- Garfield
- Coordinates: 32°45′25″N 107°15′59″W﻿ / ﻿32.75694°N 107.26639°W
- Country: United States
- State: New Mexico
- County: Doña Ana

Area
- • Total: 0.78 sq mi (2.01 km^{2})
- • Land: 0.78 sq mi (2.01 km^{2})
- • Water: 0 sq mi (0.00 km^{2})
- Elevation: 4,105 ft (1,251 m)

Population (2020)
- • Total: 131
- • Density: 168.5/sq mi (65.06/km^{2})
- Time zone: UTC-7 (Mountain (MST))
- • Summer (DST): UTC-6 (MDT)
- ZIP code: 87936
- Area code: 575
- GNIS feature ID: 2584101

= Garfield, New Mexico =

Garfield is a census-designated place in Doña Ana County, New Mexico, United States.

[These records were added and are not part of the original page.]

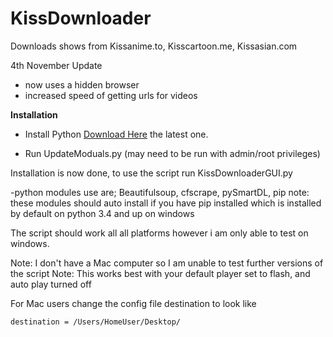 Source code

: # KissDownloader
Downloads shows from Kissanime.to, Kisscartoon.me, Kissasian.com

4th November Update
* now uses a hidden browser
* increased speed of getting urls for videos


**Installation**

* Install Python [Download Here](https://www.python.org/downloads/) the latest one.

* Run UpdateModuals.py (may need to be run with admin/root privileges)

Installation is now done, to use the script run KissDownloaderGUI.py


-python modules use are; Beautifulsoup, cfscrape, pySmartDL, pip
note: these modules should auto install if you have pip installed which is installed by default on python 3.4 and up on windows


The script should work all all platforms however i am only able to test on windows.

Note: I don't have a Mac computer so I am unable to test further versions of the script
Note: This works best with your default player set to flash, and auto play turned off

For Mac users change the config file destination to look like 
```
destination = /Users/HomeUser/Desktop/
```
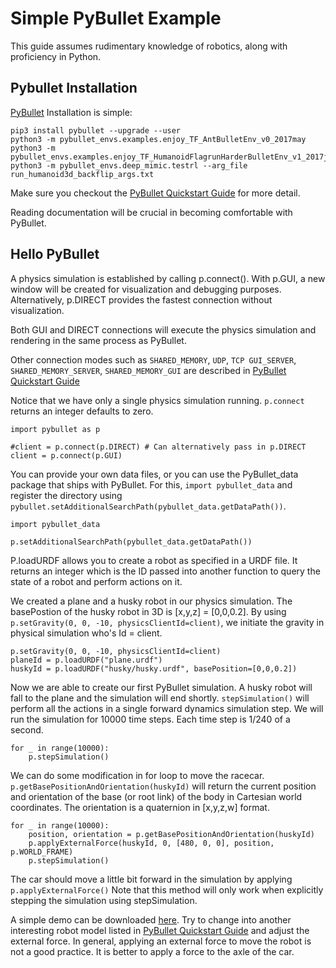 # Simple PyBullet Example 
This guide assumes rudimentary knowledge of robotics, along with proficiency in Python.

## Pybullet Installation
[PyBullet](https://github.com/bulletphysics/bullet3) Installation is simple:
```
pip3 install pybullet --upgrade --user
python3 -m pybullet_envs.examples.enjoy_TF_AntBulletEnv_v0_2017may
python3 -m pybullet_envs.examples.enjoy_TF_HumanoidFlagrunHarderBulletEnv_v1_2017jul
python3 -m pybullet_envs.deep_mimic.testrl --arg_file run_humanoid3d_backflip_args.txt
```
Make sure you checkout the [PyBullet Quickstart Guide](https://docs.google.com/document/d/10sXEhzFRSnvFcl3XxNGhnD4N2SedqwdAvK3dsihxVUA/edit#heading=h.2ye70wns7io3) for more detail.

Reading documentation will be crucial in becoming comfortable with PyBullet.

## Hello PyBullet
A physics simulation is established by calling p.connect(). With p.GUI, a new window will be created for visualization and debugging purposes. Alternatively, p.DIRECT provides the fastest connection without visualization.


Both GUI and DIRECT connections will execute the physics simulation and rendering in the same process as PyBullet.


Other connection modes such as `SHARED_MEMORY`, `UDP`, `TCP GUI_SERVER`, `SHARED_MEMORY_SERVER`, `SHARED_MEMORY_GUI` are described in [PyBullet Quickstart Guide](https://docs.google.com/document/d/10sXEhzFRSnvFcl3XxNGhnD4N2SedqwdAvK3dsihxVUA/edit#heading=h.2ye70wns7io3)


Notice that we have only a single physics simulation running. `p.connect` returns an integer defaults to zero. 

```
import pybullet as p

#client = p.connect(p.DIRECT) # Can alternatively pass in p.DIRECT
client = p.connect(p.GUI)
```

You can provide your own data files, or you can use the PyBullet_data package that ships with PyBullet.
For this, `import pybullet_data` and register the directory using `pybullet.setAdditionalSearchPath(pybullet_data.getDataPath())`.

```
import pybullet_data

p.setAdditionalSearchPath(pybullet_data.getDataPath())
```

P.loadURDF allows you to create a robot as specified in a URDF file. It returns an integer which is the ID passed into another function to query the state of a robot and perform actions on it.


We created a plane and a husky robot in our physics simulation. The basePostion of the husky robot in 3D is [x,y,z] = [0,0,0.2]. By using `p.setGravity(0, 0, -10, physicsClientId=client)`, we initiate the gravity in physical simulation who's Id = client.
```
p.setGravity(0, 0, -10, physicsClientId=client)
planeId = p.loadURDF("plane.urdf")
huskyId = p.loadURDF("husky/husky.urdf", basePosition=[0,0,0.2])
```

Now we are able to create our first PyBullet simulation. A husky robot will fall to the plane and the simulation will end shortly.
`stepSimulation()` will perform all the actions in a single forward dynamics simulation step. We will run the simulation for 10000 time steps. Each time step is 1/240 of a second.

```
for _ in range(10000): 
    p.stepSimulation()
```
We can do some modification in for loop to move the racecar. `p.getBasePositionAndOrientation(huskyId)` will return the current position and orientation of the base (or root link) of the body in Cartesian world coordinates. The orientation is a quaternion in [x,y,z,w] format.


```
for _ in range(10000): 
    position, orientation = p.getBasePositionAndOrientation(huskyId)
    p.applyExternalForce(huskyId, 0, [480, 0, 0], position, p.WORLD_FRAME)
    p.stepSimulation()
```
The car should move a little bit forward in the simulation by applying `p.applyExternalForce()` Note that this method will only work when explicitly stepping the simulation using stepSimulation. 


A simple demo can be downloaded [here](https://github.com/yifanwu2828/Inverse-Reinforcement-Learning/blob/main/SimplePybulletEnv/simplePybulletExample.py). Try to change into another interesting robot model listed in [PyBullet Quickstart Guide](https://docs.google.com/document/d/10sXEhzFRSnvFcl3XxNGhnD4N2SedqwdAvK3dsihxVUA/edit#heading=h.2ye70wns7io3) and adjust the external force. In general, applying an external force to move the robot is not a good practice. It is better to apply a force to the axle of the car.



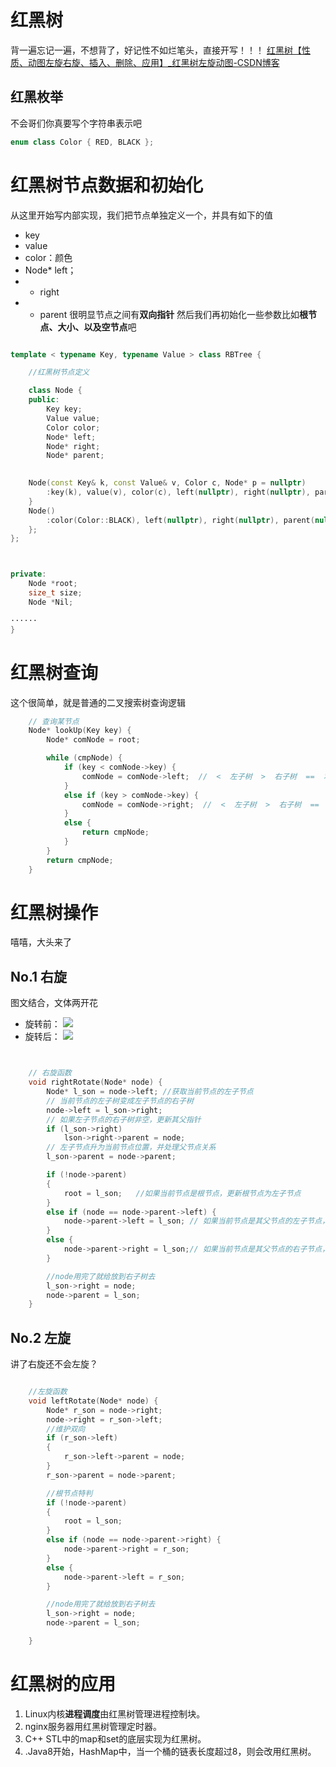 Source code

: # 红黑树
背一遍忘记一遍，不想背了，好记性不如烂笔头，直接开写！！！
[红黑树【性质、动图左旋右旋、插入、删除、应用】_红黑树左旋动图-CSDN博客](https://blog.csdn.net/qq_21989927/article/details/110824607)
## 红黑枚举
不会哥们你真要写个字符串表示吧
```c++
enum class Color { RED, BLACK };
```

# 红黑树节点数据和初始化
从这里开始写内部实现，我们把节点单独定义一个，并具有如下的值
* key
* value
* color：颜色
* Node* left；
*  * right
*  * parent
很明显节点之间有**双向指针**
然后我们再初始化一些参数比如**根节点、大小、以及空节点**吧
```c++

template < typename Key, typename Value > class RBTree {

	//红黑树节点定义

	class Node {
	public:
		Key key;
		Value value;
		Color color;
		Node* left;
		Node* right;
		Node* parent;
	

	Node(const Key& k, const Value& v, Color c, Node* p = nullptr)
		:key(k), value(v), color(c), left(nullptr), right(nullptr), parent(p) {
	}
	Node()
		:color(Color::BLACK), left(nullptr), right(nullptr), parent(nullptr) {}
	};
};



private: 
	Node *root; 
	size_t size; 
	Node *Nil;

······
}
```

# 红黑树查询
这个很简单，就是普通的二叉搜索树查询逻辑
```c++
	// 查询某节点
	Node* lookUp(Key key) {
		Node* comNode = root;

		while (cmpNode) {
			if (key < comNode->key) {
				comNode = comNode->left;  //  <  左子树  >  右子树  ==  本节点 
			}
			else if (key > comNode->key) {
				comNode = comNode->right;  //  <  左子树  >  右子树  ==  本节点 
			}
			else {
				return cmpNode;
			}
		}
		return cmpNode;
	}
```

# 红黑树操作
嘻嘻，大头来了
## No.1 右旋
图文结合，文体两开花

* 旋转前：
![](Pasted%20image%2020240911232522.png)
* 旋转后：
![](Pasted%20image%2020240911232540.png)
```c++


	// 右旋函数
	void rightRotate(Node* node) {
		Node* l_son = node->left; //获取当前节点的左子节点
		// 当前节点的左子树变成左子节点的右子树
		node->left = l_son->right;
		// 如果左子节点的右子树非空，更新其父指针
		if (l_son->right)
			lson->right->parent = node;
		// 左子节点升为当前节点位置，并处理父节点关系
		l_son->parent = node->parent;

		if (!node->parent)
		{
			root = l_son;   //如果当前节点是根节点，更新根节点为左子节点
		}
		else if (node == node->parent->left) {
			node->parent->left = l_son; // 如果当前节点是其父节点的左子节点，更新父节点的左子节点为左子节点
		}
		else {
			node->parent->right = l_son;// 如果当前节点是其父节点的右子节点，更新父节点的右子节点为左子节点
		}

		//node用完了就给放到右子树去
		l_son->right = node;
		node->parent = l_son;
	}

```


## No.2 左旋
讲了右旋还不会左旋？
```c++

	//左旋函数
	void leftRotate(Node* node) {
		Node* r_son = node->right;
		node->right = r_son->left;
		//维护双向
		if (r_son->left)
		{
			r_son->left->parent = node;
		}
		r_son->parent = node->parent;

		//根节点特判
		if (!node->parent)
		{
			root = l_son;
		}
		else if (node == node->parent->right) {
			node->parent->right = r_son;
		}
		else {
			node->parent->left = r_son;
		}

		//node用完了就给放到右子树去
		l_son->right = node;
		node->parent = l_son;

	}
```


# 红黑树的应用
1. Linux内核**进程调度**由红黑树管理进程控制块。
2.  nginx服务器用红黑树管理定时器。
3. C++ STL中的map和set的底层实现为红黑树。
4. .Java8开始，HashMap中，当一个桶的链表长度超过8，则会改用红黑树。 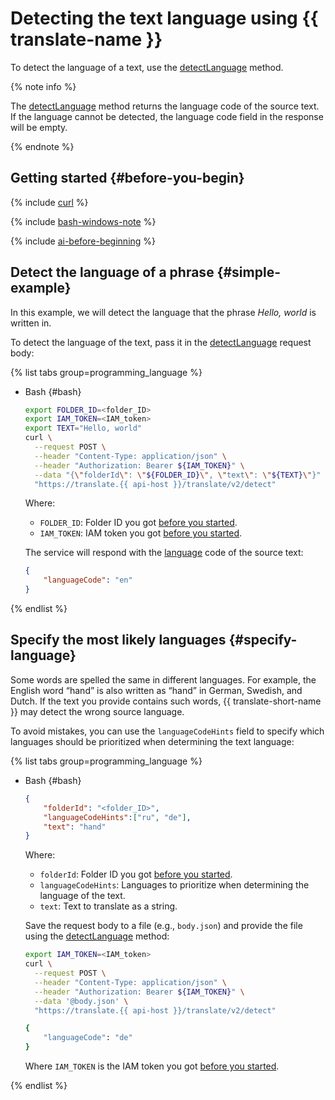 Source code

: # Detecting the text language using {{ translate-name }}

To detect the language of a text, use the [detectLanguage](../api-ref/Translation/detectLanguage) method.

{% note info %}

The [detectLanguage](../api-ref/Translation/detectLanguage) method returns the language code of the source text. If the language cannot be detected, the language code field in the response will be empty.

{% endnote %}

## Getting started {#before-you-begin}

{% include [curl](../../_includes/curl.md) %}

{% include [bash-windows-note](../../_includes/translate/bash-windows-note.md) %}

{% include [ai-before-beginning](../../_includes/translate/ai-before-beginning.md) %}

## Detect the language of a phrase {#simple-example}

In this example, we will detect the language that the phrase _Hello, world_ is written in.

To detect the language of the text, pass it in the [detectLanguage](../api-ref/Translation/detectLanguage) request body:

{% list tabs group=programming_language %}

- Bash {#bash}

    ```bash
    export FOLDER_ID=<folder_ID>
    export IAM_TOKEN=<IAM_token>
    export TEXT="Hello, world"
    curl \
      --request POST \
      --header "Content-Type: application/json" \
      --header "Authorization: Bearer ${IAM_TOKEN}" \
      --data "{\"folderId\": \"${FOLDER_ID}\", \"text\": \"${TEXT}\"}" \
      "https://translate.{{ api-host }}/translate/v2/detect"
    ```

    Where:

    * `FOLDER_ID`: Folder ID you got [before you started](#before-begin).
    * `IAM_TOKEN`: IAM token you got [before you started](#before-begin).

    The service will respond with the [language](../concepts/supported-languages.md) code of the source text:

    ```json
    {
        "languageCode": "en"
    }
    ```

{% endlist %}

## Specify the most likely languages {#specify-language}

Some words are spelled the same in different languages. For example, the English word <q>hand</q> is also written as <q>hand</q> in German, Swedish, and Dutch. If the text you provide contains such words, {{ translate-short-name }} may detect the wrong source language.

To avoid mistakes, you can use the `languageCodeHints` field to specify which languages should be prioritized when determining the text language:

{% list tabs group=programming_language %}

- Bash {#bash}

    ```json
    {
        "folderId": "<folder_ID>",
        "languageCodeHints":["ru", "de"],
        "text": "hand"
    }
    ```

    Where:

    * `folderId`: Folder ID you got [before you started](#before-begin).
    * `languageCodeHints`: Languages to prioritize when determining the language of the text.
    * `text`: Text to translate as a string.

    Save the request body to a file (e.g., `body.json`) and provide the file using the [detectLanguage](../api-ref/Translation/detectLanguage) method:

    ```bash
    export IAM_TOKEN=<IAM_token>
    curl \
      --request POST \
      --header "Content-Type: application/json" \
      --header "Authorization: Bearer ${IAM_TOKEN}" \
      --data '@body.json' \
      "https://translate.{{ api-host }}/translate/v2/detect"

    {
        "languageCode": "de"
    }
    ```

    Where `IAM_TOKEN` is the IAM token you got [before you started](#before-begin).

{% endlist %} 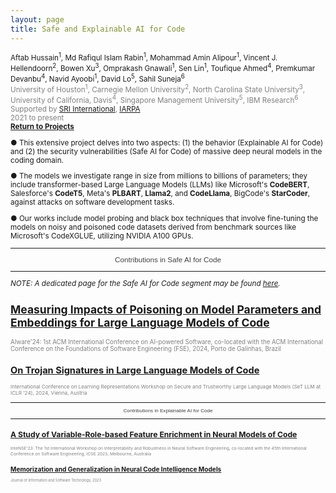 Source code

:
 ```yaml
---
layout: page
title: Safe and Explainable AI for Code 
---
```


<small>
Aftab Hussain<sup>1</sup>, Md Rafiqul Islam Rabin<sup>1</sup>, Mohammad Amin
Alipour<sup>1</sup>, Vincent J. Hellendoorn<sup>2</sup>, Bowen Xu<sup>3</sup>,
Omprakash Gnawali<sup>1</sup>, Sen Lin<sup>1</sup>, Toufique Ahmed<sup>4</sup>,
Premkumar Devanbu<sup>4</sup>, Navid Ayoobi<sup>1</sup>, David Lo<sup>5</sup>,
Sahil Suneja<sup>6</sup> 
<br> <font color="gray">
University of Houston<sup>1</sup>,
Carnegie Mellon University<sup>2</sup>, North Carolina State
University<sup>3</sup>, University of California, Davis<sup>4</sup>, Singapore
Management University<sup>5</sup>, IBM Research<sup>6</sup>
<br> Supported by <a href = "https://www.sri.com/">SRI International</a>, <a
href = "https://www.iarpa.gov/">IARPA</a>
<br> 2021 to present</font> 
<br><b><a href="../Projects/index.html#code-intel-menu">Return to Projects</a></b>

● This extensive project delves into two aspects: (1) the behavior (Explainable
AI for Code) and (2) the security vulnerabilities (Safe AI for Code) of massive
deep neural models in the coding domain. 

● The models we investigate range in size from millions to billions of
parameters; they include transformer-based Large Language Models (LLMs) like
Microsoft's **CodeBERT**, Salesforce's **CodeT5**, Meta's **PLBART**, **Llama2**,
and **CodeLlama**, BigCode's **StarCoder**, against attacks on software
development tasks.

● Our works include model probing and black box techniques that involve
fine-tuning the models on noisy and poisoned code datasets derived from
benchmark sources like Microsoft's CodeXGLUE, utilizing NVIDIA A100 GPUs. 

<hr class="special">
<div class="row">
    <center>
        <b>
            <span style="color: #404040; font-family: 'Alata', sans-serif; font-weight: 300;">Contributions in Safe AI for Code</span>
        </b>
    </center>
</div>
<hr class="special">

*NOTE: A dedicated page for the Safe AI for Code segment may be found
[here](http://babylon.cs.uh.edu/web/).*  

## [Measuring Impacts of Poisoning on Model Parameters and Embeddings for Large Language Models of Code](../project-params-embeds/index.html) 
<small><font color="gray"> 
AIware'24: 1st ACM International Conference on AI-powered Software,
co-located with the ACM International Conference on the Foundations of Software
Engineering (FSE), 2024, Porto de Galinhas, Brazil
</font> 

## [On Trojan Signatures in Large Language Models of Code](../project-trojan-sig/index.html) 
<small><font color="gray"> 
International Conference on Learning Representations Workshop on Secure and
Trustworthy Large Language Models (SeT LLM at ICLR '24), 2024, Vienna,
Austria</font> 

<hr class="special">
<div class="row">
    <center>
        <b>
            <span style="color: #404040; font-family: 'Alata', sans-serif; font-weight: 300;">Contributions in Explainable AI for Code</span>
        </b>
    </center>
</div>
<hr class="special">

## [A Study of Variable-Role-based Feature Enrichment in Neural Models of Code](../project-roles/index.html) 
<small><font color="gray"> 
InteNSE'23: The 1st International Workshop on Interpretability and
Robustness in Neural Software Engineering, co-located with the 45th
International Conference on Software Engineering, ICSE 2023, Melbourne,
Australia</font> 

## [Memorization and Generalization in Neural Code Intelligence Models](../project-mem-gen/index.html) 
<small><font color="gray"> 
Journal of Information and Software Technology, 2023
</font> 
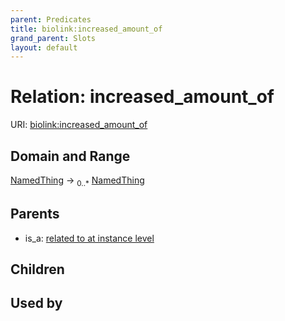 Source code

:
 ```yaml
---
parent: Predicates
title: biolink:increased_amount_of
grand_parent: Slots
layout: default
---
```


# Relation: increased_amount_of




URI: [biolink:increased_amount_of](https://w3id.org/biolink/increased_amount_of)

## Domain and Range

[NamedThing](NamedThing.md) ->  <sub>0..\*</sub> [NamedThing](NamedThing.md)

## Parents

 *  is_a: [related to at instance level](related_to_at_instance_level.md)

## Children


## Used by


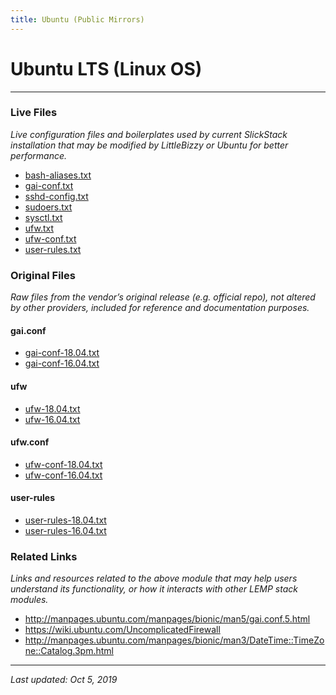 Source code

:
 ```yaml
---
title: Ubuntu (Public Mirrors)
---
```


# Ubuntu LTS (Linux OS)

----

### Live Files

*Live configuration files and boilerplates used by current SlickStack installation that may be modified by LittleBizzy or Ubuntu for better performance.*

* <a href="bash-aliases.txt">bash-aliases.txt</a>
* <a href="gai-conf.txt">gai-conf.txt</a>
* <a href="sshd-config.txt">sshd-config.txt</a>
* <a href="sudoers.txt">sudoers.txt</a>
* <a href="sysctl.txt">sysctl.txt</a>
* <a href="ufw.txt">ufw.txt</a>
* <a href="ufw-conf.txt">ufw-conf.txt</a>
* <a href="user-rules.txt">user-rules.txt</a>

### Original Files

*Raw files from the vendor’s original release (e.g. official repo), not altered by other providers, included for reference and documentation purposes.*

#### gai.conf

* <a href="gai-conf-18.04.txt">gai-conf-18.04.txt</a>
* <a href="gai-conf-16.04.txt">gai-conf-16.04.txt</a>

#### ufw

* <a href="ufw-18.04.txt">ufw-18.04.txt</a>
* <a href="ufw-16.04.txt">ufw-16.04.txt</a>

#### ufw.conf

* <a href="ufw-conf-18.04.txt">ufw-conf-18.04.txt</a>
* <a href="ufw-conf-16.04.txt">ufw-conf-16.04.txt</a>

#### user-rules

* <a href="user-rules-18.04.txt">user-rules-18.04.txt</a>
* <a href="user-rules-16.04.txt">user-rules-16.04.txt</a>

### Related Links

*Links and resources related to the above module that may help users understand its functionality, or how it interacts with other LEMP stack modules.*

* <a href="http://manpages.ubuntu.com/manpages/bionic/man5/gai.conf.5.html">http://manpages.ubuntu.com/manpages/bionic/man5/gai.conf.5.html</a>
* <a href="https://wiki.ubuntu.com/UncomplicatedFirewall">https://wiki.ubuntu.com/UncomplicatedFirewall</a>
* http://manpages.ubuntu.com/manpages/bionic/man3/DateTime::TimeZone::Catalog.3pm.html



----

*Last updated: Oct 5, 2019*
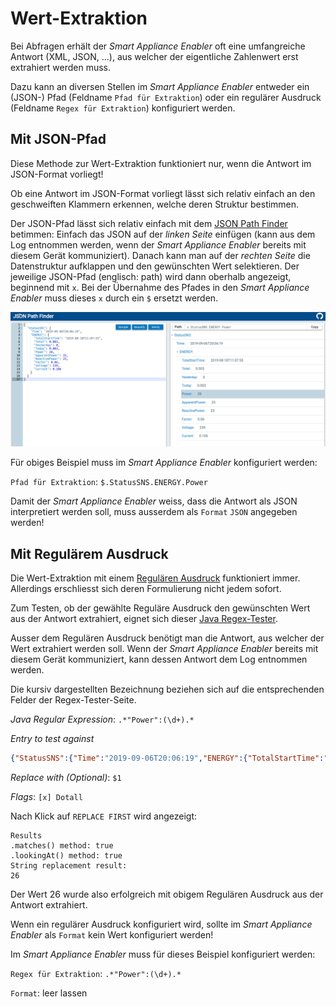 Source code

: # Wert-Extraktion 
Bei Abfragen erhält der *Smart Appliance Enabler* oft eine umfangreiche Antwort (XML, JSON, ...), aus welcher der eigentliche Zahlenwert erst extrahiert werden muss.

Dazu kann an diversen Stellen im *Smart Appliance Enabler* entweder ein (JSON-) Pfad (Feldname `Pfad für Extraktion`) oder ein regulärer Ausdruck (Feldname `Regex für Extraktion`) konfiguriert werden.

## Mit JSON-Pfad
Diese Methode zur Wert-Extraktion funktioniert nur, wenn die Antwort im JSON-Format vorliegt!

Ob eine Antwort im JSON-Format vorliegt lässt sich relativ einfach an den geschweiften Klammern erkennen, welche deren Struktur bestimmen. 

Der JSON-Pfad lässt sich relativ einfach mit dem [JSON Path Finder](https://jsonpathfinder.com/) betimmen: Einfach das JSON auf der _linken Seite_ einfügen (kann aus dem Log entnommen werden, wenn der *Smart Appliance Enabler* bereits mit diesem Gerät kommuniziert). Danach kann man auf der _rechten Seite_ die Datenstruktur aufklappen und den gewünschten Wert selektieren. Der jeweilige JSON-Pfad (englisch: path) wird dann oberhalb angezeigt, beginnend mit `x`. Bei der Übernahme des Pfades in den *Smart Appliance Enabler* muss dieses `x` durch ein `$` ersetzt werden.

![JSON Path Finder](../pics/JsonPathFinder.png)

Für obiges Beispiel muss im *Smart Appliance Enabler* konfiguriert werden:

`Pfad für Extraktion`: `$.StatusSNS.ENERGY.Power`

Damit der *Smart Appliance Enabler* weiss, dass die Antwort als JSON interpretiert werden soll, muss ausserdem als `Format` `JSON` angegeben werden!

## Mit Regulärem Ausdruck

Die Wert-Extraktion mit einem [Regulären Ausdruck](http://www.regexe.de/hilfe.jsp) funktioniert immer. Allerdings erschliesst sich deren Formulierung nicht jedem sofort. 

Zum Testen, ob der gewählte Reguläre Ausdruck den gewünschten Wert aus der Antwort extrahiert, eignet sich dieser [Java Regex-Tester](https://www.freeformatter.com/java-regex-tester.html).

Ausser dem Regulären Ausdruck benötigt man die Antwort, aus welcher der Wert extrahiert werden soll. Wenn der *Smart Appliance Enabler* bereits mit diesem Gerät kommuniziert, kann dessen Antwort dem Log entnommen werden.

Die kursiv dargestellten Bezeichnung beziehen sich auf die entsprechenden Felder der Regex-Tester-Seite.

_Java Regular Expression_: `.*"Power":(\d+).*`

_Entry to test against_
```json
{"StatusSNS":{"Time":"2019-09-06T20:06:19","ENERGY":{"TotalStartTime":"2019-08-18T11:07:55","Total":0.003,"Yesterday":0.000,"Today":0.003,"Power":26,"ApparentPower":25,"ReactivePower":25,"Factor":0.06,"Voltage":239,"Current":0.106}}}
```

_Replace with (Optional)_: `$1`

_Flags_: `[x] Dotall`

Nach Klick auf `REPLACE FIRST` wird angezeigt:

```
Results
.matches() method: true
.lookingAt() method: true
String replacement result:
26
```

Der Wert 26 wurde also erfolgreich mit obigem Regulären Ausdruck aus der Antwort extrahiert.

Wenn ein regulärer Ausdruck konfiguriert wird, sollte im *Smart Appliance Enabler* als `Format` kein Wert konfiguriert werden!

Im *Smart Appliance Enabler* muss für dieses Beispiel konfiguriert werden:

`Regex für Extraktion`: `.*"Power":(\d+).*`

`Format`: leer lassen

As of the 2020 census, Garfield had a population of 131. Garfield has a post office with ZIP code 87936, which opened on September 19, 1896. The community is located on New Mexico State Road 187 south of Exit 51 of Interstate 25 .
==Geography==

According to the U.S. Census Bureau, the community has an area of 0.777 mi2, all land.

==Demographics==

Historical population
| Census | Pop. | Note | %± |
| 2020 | 131 |  | — |
U.S. Decennial Census

==Education==
Garfield is within Hatch Valley Public Schools. The district operates Garfield Elementary School.